::: MATERIAL PROVIDED

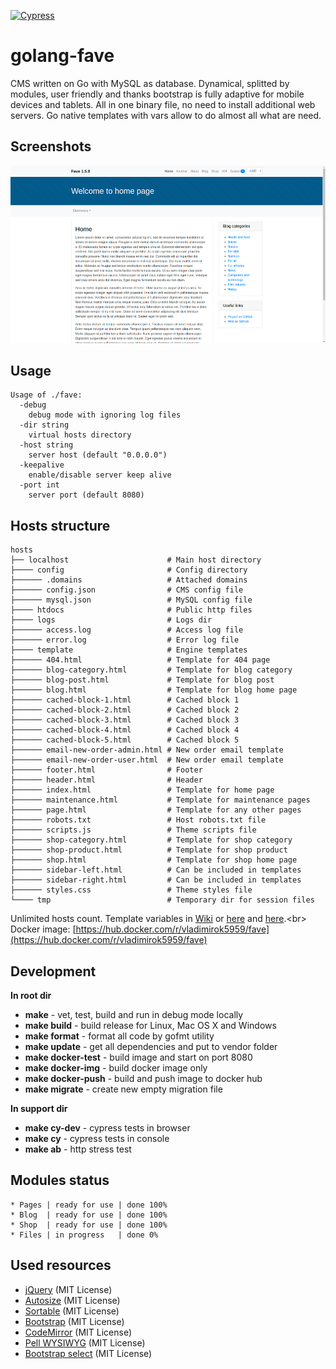 [![Cypress](https://img.shields.io/badge/cypress-dashboard-brightgreen.svg)](https://dashboard.cypress.io/#/projects/hv532c/runs)
# golang-fave
CMS written on Go with MySQL as database. Dynamical, splitted by modules, user friendly and thanks bootstrap is fully adaptive for mobile devices and tablets. All in one binary file, no need to install additional web servers. Go native templates with vars allow to do almost all what are need.

## Screenshots
![](support/screenshots.gif)

## Usage
```
Usage of ./fave:
  -debug
    debug mode with ignoring log files
  -dir string
    virtual hosts directory
  -host string
    server host (default "0.0.0.0")
  -keepalive
    enable/disable server keep alive
  -port int
    server port (default 8080)
```

## Hosts structure
```
hosts
├── localhost                      # Main host directory
├──── config                       # Config directory
├────── .domains                   # Attached domains
├────── config.json                # CMS config file
├────── mysql.json                 # MySQL config file
├──── htdocs                       # Public http files
├──── logs                         # Logs dir
├────── access.log                 # Access log file
├────── error.log                  # Error log file
├──── template                     # Engine templates
├────── 404.html                   # Template for 404 page
├────── blog-category.html         # Template for blog category
├────── blog-post.html             # Template for blog post
├────── blog.html                  # Template for blog home page
├────── cached-block-1.html        # Cached block 1
├────── cached-block-2.html        # Cached block 2
├────── cached-block-3.html        # Cached block 3
├────── cached-block-4.html        # Cached block 4
├────── cached-block-5.html        # Cached block 5
├────── email-new-order-admin.html # New order email template
├────── email-new-order-user.html  # New order email template
├────── footer.html                # Footer
├────── header.html                # Header
├────── index.html                 # Template for home page
├────── maintenance.html           # Template for maintenance pages
├────── page.html                  # Template for any other pages
├────── robots.txt                 # Host robots.txt file
├────── scripts.js                 # Theme scripts file
├────── shop-category.html         # Template for shop category
├────── shop-product.html          # Template for shop product
├────── shop.html                  # Template for shop home page
├────── sidebar-left.html          # Can be included in templates
├────── sidebar-right.html         # Can be included in templates
├────── styles.css                 # Theme styles file
└──── tmp                          # Temporary dir for session files
```
Unlimited hosts count. Template variables in [Wiki](https://github.com/vladimirok5959/golang-fave/wiki) or [here](https://github.com/vladimirok5959/golang-fave/wiki/Variables-for-template-($.Data)) and [here](https://github.com/vladimirok5959/golang-fave/wiki/Variables-for-template-($.System)).<br>
Docker image: [https://hub.docker.com/r/vladimirok5959/fave](https://hub.docker.com/r/vladimirok5959/fave)

## Development
**In root dir**
* **make** - vet, test, build and run in debug mode locally
* **make build** - build release for Linux, Mac OS X and Windows
* **make format** - format all code by gofmt utility
* **make update** - get all dependencies and put to vendor folder
* **make docker-test** - build image and start on port 8080
* **make docker-img** - build docker image only
* **make docker-push** - build and push image to docker hub
* **make migrate** - create new empty migration file

**In support dir**
* **make cy-dev** - cypress tests in browser
* **make cy** - cypress tests in console
* **make ab** - http stress test

## Modules status
```
* Pages | ready for use | done 100%
* Blog  | ready for use | done 100%
* Shop  | ready for use | done 100%
* Files | in progress   | done 0%
```

## Used resources
* [jQuery](https://github.com/jquery/jquery) (MIT License)
* [Autosize](https://github.com/jackmoore/autosize) (MIT License)
* [Sortable](https://github.com/SortableJS/Sortable) (MIT License)
* [Bootstrap](https://github.com/twbs/bootstrap) (MIT License)
* [CodeMirror](https://github.com/codemirror/codemirror) (MIT License)
* [Pell WYSIWYG](https://github.com/jaredreich/pell) (MIT License)
* [Bootstrap select](https://github.com/snapappointments/bootstrap-select/) (MIT License)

::::::

- [AIM OF THE EXERCISE]:
Without any pictures, please reproduce the full set of entries.

- [RESPONSE TO THE TASK]:
 [![Cypress](https://img.shields.io/badge/cypress-dashboard-brightgreen.svg)](https://dashboard.cypress.io/#/projects/hv532c/runs)
# golang-fave
CMS written on Go with MySQL as database. Dynamical, splitted by modules, user friendly and thanks bootstrap is fully adaptive for mobile devices and tablets. All in one binary file, no need to install additional web servers. Go native templates with vars allow to do almost all what are need.

## Screenshots
![](support/screenshots.gif)

## Usage
```
Usage of ./fave:
  -debug
    debug mode with ignoring log files
  -dir string
    virtual hosts directory
  -host string
    server host (default "0.0.0.0")
  -keepalive
    enable/disable server keep alive
  -port int
    server port (default 8080)
```

## Hosts structure
```
hosts
├── localhost                      # Main host directory
├──── config                       # Config directory
├────── .domains                   # Attached domains
├────── config.json                # CMS config file
├────── mysql.json                 # MySQL config file
├──── htdocs                       # Public http files
├──── logs                         # Logs dir
├────── access.log                 # Access log file
├────── error.log                  # Error log file
├──── template                     # Engine templates
├────── 404.html                   # Template for 404 page
├────── blog-category.html         # Template for blog category
├────── blog-post.html             # Template for blog post
├────── blog.html                  # Template for blog home page
├────── cached-block-1.html        # Cached block 1
├────── cached-block-2.html        # Cached block 2
├────── cached-block-3.html        # Cached block 3
├────── cached-block-4.html        # Cached block 4
├────── cached-block-5.html        # Cached block 5
├────── email-new-order-admin.html # New order email template
├────── email-new-order-user.html  # New order email template
├────── footer.html                # Footer
├────── header.html                # Header
├────── index.html                 # Template for home page
├────── maintenance.html           # Template for maintenance pages
├────── page.html                  # Template for any other pages
├────── robots.txt                 # Host robots.txt file
├────── scripts.js                 # Theme scripts file
├────── shop-category.html         # Template for shop category
├────── shop-product.html          # Template for shop product
├────── shop.html                  # Template for shop home page
├────── sidebar-left.html          # Can be included in templates
├────── sidebar-right.html         # Can be included in templates
├────── styles.css                 # Theme styles file
└──── tmp                          # Temporary dir for session files
```
Unlimited hosts count. Template variables in [Wiki](https://github.com/vladimirok5959/golang-fave/wiki) or [here](https://github.com/vladimirok5959/golang-fave/wiki/Variables-for-template-($.Data)) and [here](https://github.com/vladimirok5959/golang-fave/wiki/Variables-for-template-($.System)).<br>
Docker image: [https://hub.docker.com/r/vladimirok5959/fave](https://hub.docker.com/r/vladimirok5959/fave)

## Development
**In root dir**
* **make** - vet, test, build and run in debug mode locally
* **make build** - build release for Linux, Mac OS X and Windows
* **make format** - format all code by gofmt utility
* **make update** - get all dependencies and put to vendor folder
* **make docker-test** - build image and start on port 8080
* **make docker-img** - build docker image only
* **make docker-push** - build and push image to docker hub
* **make migrate** - create new empty migration file

**In support dir**
* **make cy-dev** - cypress tests in browser
* **make cy** - cypress tests in console
* **make ab** - http stress test

## Modules status
```
* Pages | ready for use | done 100%
* Blog  | ready for use | done 100%
* Shop  | ready for use | done 100%
* Files | in progress   | done 0%
```

## Used resources
* [jQuery](https://github.com/jquery/jquery) (MIT License)
* [Autosize](https://github.com/jackmoore/autosize) (MIT License)
* [Sortable](https://github.com/SortableJS/Sortable) (MIT License)
* [Bootstrap](https://github.com/twbs/bootstrap) (MIT License)
* [CodeMirror](https://github.com/codemirror/codemirror) (MIT License)
* [Pell WYSIWYG](https://github.com/jaredreich/pell) (MIT License)
* [Bootstrap select](https://github.com/snapappointments/bootstrap-select/) (MIT License)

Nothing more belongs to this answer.